Sir Lund no durmió siquiera durante tres minutos. Una pesada mano descendió sobre su hombro y tuvo que despertarse. Ante él se alzaba un caballero de un metro, ocho decímetros, dos centímetros y siete milímetros de altura, flexible como un sauce y delgado como una serpiente disecada. Era completamente calvo. Enteramente vestido de negro, llevaba cuatro pares de anteojos sobre la nariz, un termómetro en el pecho y otro en la espalda.

—¡Sígame! —exclamó el calvo caballero con tono sepulcral.

—¿Dónde?

—¡Sígame, John Lund!

—¿Y qué pasará si no lo hago?

—¡Entonces me veré obligado a perforar a través de la Luna antes de que lo haga usted!

—En ese caso, caballero, estoy a su servicio.

—Su criado caminará detrás de nosotros.

Mr. Lund, el caballero calvo y Tom Grouse abandonaron la sala de asambleas, saliendo a las bien iluminadas calles de Londres. Caminaron durante largo tiempo.

—Señor —dijo Grouse a Mr. Lund—, si nuestro camino es tan largo como este caballero, de acuerdo con la ley de la fricción, ¡gastaremos nuestras suelas!

Los caballeros meditaron un momento. Diez minutos después, tras decidir que el comentario de Grouse tenía mucha gracia, rieron ruidosamente.

—¿Con quién tengo el honor de compartir mis risas, caballero? —preguntó Lund a su calvo acompañante.

—Tiene el honor de caminar, hablar y reír con un miembro de todas las sociedades geográficas, arqueológicas y etnográficas del mundo, con alguien que posee un grado
magna cum laude
en cada ciencia que ha existido y que existe en la actualidad, es miembro del Club de las Artes de Moscú, fideicomisario honorífico de la Escuela de Obstetricia Bovina de Southampton, suscriptor del
The Illustrated Imp
, profesor de magia amarillo-verdosa y gastronomía elemental en la futura Universidad de Nueva Zelanda, director del Observatorio sin Nombre, William Bolvanius. Lo estoy llevando, caballero, a…

(John Lund y Tom Grouse cayeron de rodillas ante el gran hombre, del que tanto habían oído, e inclinaron sus cabezas en señal de respeto).

—… lo estoy llevando, caballero, a mi observatorio, a treinta y dos kilómetros de aquí. ¡Caballero! El silencio es una bella cualidad en un hombre.
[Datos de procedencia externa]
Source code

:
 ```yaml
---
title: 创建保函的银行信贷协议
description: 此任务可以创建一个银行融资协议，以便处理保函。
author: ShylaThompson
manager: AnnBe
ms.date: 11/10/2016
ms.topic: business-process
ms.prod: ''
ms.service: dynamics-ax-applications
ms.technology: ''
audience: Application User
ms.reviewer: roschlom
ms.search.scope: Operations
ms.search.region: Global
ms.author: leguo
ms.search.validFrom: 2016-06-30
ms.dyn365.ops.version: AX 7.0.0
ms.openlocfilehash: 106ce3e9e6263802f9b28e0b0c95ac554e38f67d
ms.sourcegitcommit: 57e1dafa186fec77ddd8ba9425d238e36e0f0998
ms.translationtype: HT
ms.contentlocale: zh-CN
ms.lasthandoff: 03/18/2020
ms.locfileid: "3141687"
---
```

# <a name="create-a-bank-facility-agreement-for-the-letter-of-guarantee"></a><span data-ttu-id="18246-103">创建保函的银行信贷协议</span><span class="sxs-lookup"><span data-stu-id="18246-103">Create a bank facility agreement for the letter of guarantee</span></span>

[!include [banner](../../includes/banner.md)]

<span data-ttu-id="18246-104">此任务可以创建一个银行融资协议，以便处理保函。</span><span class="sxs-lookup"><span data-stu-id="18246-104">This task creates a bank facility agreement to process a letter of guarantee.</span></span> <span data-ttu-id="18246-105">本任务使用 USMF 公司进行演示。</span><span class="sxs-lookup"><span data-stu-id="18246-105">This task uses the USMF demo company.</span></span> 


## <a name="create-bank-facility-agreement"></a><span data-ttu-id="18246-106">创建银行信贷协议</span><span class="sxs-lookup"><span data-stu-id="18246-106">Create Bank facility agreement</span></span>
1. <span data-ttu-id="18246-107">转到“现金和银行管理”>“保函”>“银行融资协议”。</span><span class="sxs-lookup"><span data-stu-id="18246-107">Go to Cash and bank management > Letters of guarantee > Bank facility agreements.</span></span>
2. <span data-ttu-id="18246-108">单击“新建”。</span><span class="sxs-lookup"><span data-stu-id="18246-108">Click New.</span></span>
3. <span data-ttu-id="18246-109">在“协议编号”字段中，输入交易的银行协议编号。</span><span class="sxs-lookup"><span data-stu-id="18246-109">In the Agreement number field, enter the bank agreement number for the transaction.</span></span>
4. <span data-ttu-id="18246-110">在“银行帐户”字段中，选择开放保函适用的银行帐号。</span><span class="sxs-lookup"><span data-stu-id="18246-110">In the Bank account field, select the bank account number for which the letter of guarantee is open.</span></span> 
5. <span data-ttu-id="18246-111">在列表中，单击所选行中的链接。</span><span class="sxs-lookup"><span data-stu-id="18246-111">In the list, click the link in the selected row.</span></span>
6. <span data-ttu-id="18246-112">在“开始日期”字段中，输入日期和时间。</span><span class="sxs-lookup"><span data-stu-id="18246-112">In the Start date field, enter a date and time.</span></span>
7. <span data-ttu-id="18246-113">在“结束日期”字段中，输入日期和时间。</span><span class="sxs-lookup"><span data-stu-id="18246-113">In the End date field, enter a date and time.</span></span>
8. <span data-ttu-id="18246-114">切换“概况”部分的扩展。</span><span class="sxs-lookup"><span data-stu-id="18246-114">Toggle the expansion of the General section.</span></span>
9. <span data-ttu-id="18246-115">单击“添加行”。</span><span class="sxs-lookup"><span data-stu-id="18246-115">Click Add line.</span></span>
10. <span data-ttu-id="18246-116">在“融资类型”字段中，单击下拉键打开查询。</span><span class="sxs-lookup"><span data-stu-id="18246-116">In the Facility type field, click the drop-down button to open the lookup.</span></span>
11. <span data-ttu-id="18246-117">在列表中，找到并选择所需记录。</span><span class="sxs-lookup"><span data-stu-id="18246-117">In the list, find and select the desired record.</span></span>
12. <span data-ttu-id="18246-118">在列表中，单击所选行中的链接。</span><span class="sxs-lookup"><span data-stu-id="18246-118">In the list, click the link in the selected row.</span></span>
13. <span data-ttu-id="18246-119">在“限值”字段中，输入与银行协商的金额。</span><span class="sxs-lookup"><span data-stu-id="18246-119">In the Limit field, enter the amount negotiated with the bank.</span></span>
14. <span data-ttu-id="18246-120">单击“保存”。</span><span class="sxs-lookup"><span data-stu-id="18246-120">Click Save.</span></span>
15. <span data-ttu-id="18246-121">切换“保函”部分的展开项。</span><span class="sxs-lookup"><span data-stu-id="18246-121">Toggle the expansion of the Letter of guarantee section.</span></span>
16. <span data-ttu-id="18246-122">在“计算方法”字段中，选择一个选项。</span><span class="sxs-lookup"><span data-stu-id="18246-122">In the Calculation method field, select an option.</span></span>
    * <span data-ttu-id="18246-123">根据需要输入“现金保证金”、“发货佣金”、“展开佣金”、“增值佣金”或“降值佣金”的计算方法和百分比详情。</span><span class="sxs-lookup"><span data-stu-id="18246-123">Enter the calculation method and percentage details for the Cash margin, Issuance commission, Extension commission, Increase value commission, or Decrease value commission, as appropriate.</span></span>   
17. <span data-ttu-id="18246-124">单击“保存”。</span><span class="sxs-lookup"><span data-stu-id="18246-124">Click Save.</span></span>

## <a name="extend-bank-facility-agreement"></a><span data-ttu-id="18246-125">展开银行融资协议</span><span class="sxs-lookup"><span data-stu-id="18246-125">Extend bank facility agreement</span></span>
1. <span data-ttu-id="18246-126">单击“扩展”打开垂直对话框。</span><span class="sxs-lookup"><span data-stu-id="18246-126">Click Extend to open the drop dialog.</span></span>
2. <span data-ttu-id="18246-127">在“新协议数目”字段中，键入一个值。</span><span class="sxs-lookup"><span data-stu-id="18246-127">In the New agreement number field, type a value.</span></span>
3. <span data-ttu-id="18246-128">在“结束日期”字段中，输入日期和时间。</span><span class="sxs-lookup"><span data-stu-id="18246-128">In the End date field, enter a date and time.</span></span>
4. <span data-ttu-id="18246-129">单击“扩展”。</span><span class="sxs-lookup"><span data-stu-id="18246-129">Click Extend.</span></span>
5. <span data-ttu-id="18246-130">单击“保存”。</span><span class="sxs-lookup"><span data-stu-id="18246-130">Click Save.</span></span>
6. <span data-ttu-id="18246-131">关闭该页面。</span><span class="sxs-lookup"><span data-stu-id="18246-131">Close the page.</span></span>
Necesito un compañero en mi empresa, la significación de la cual será capaz de comprender con tan sólo los dos hemisferios de su cerebro. Mi elección ha recaído en usted. Tras su conferencia de cuarenta horas, es muy improbable que desee entablar conversación conmigo, y yo, caballero, no amo a nada tanto como a mi telescopio y a un silencio prolongado. La lengua de su servidor, empero, será detenida a una orden suya. ¡Caballero, viva la pausa! Lo estoy llevando… Supongo que no tendrá nada en contra, ¿no es así?

—¡En absoluto, caballero! Tan sólo lamento que no seamos corredores y, por otra parte, el que estos zapatos que estamos usando valgan tanto dinero.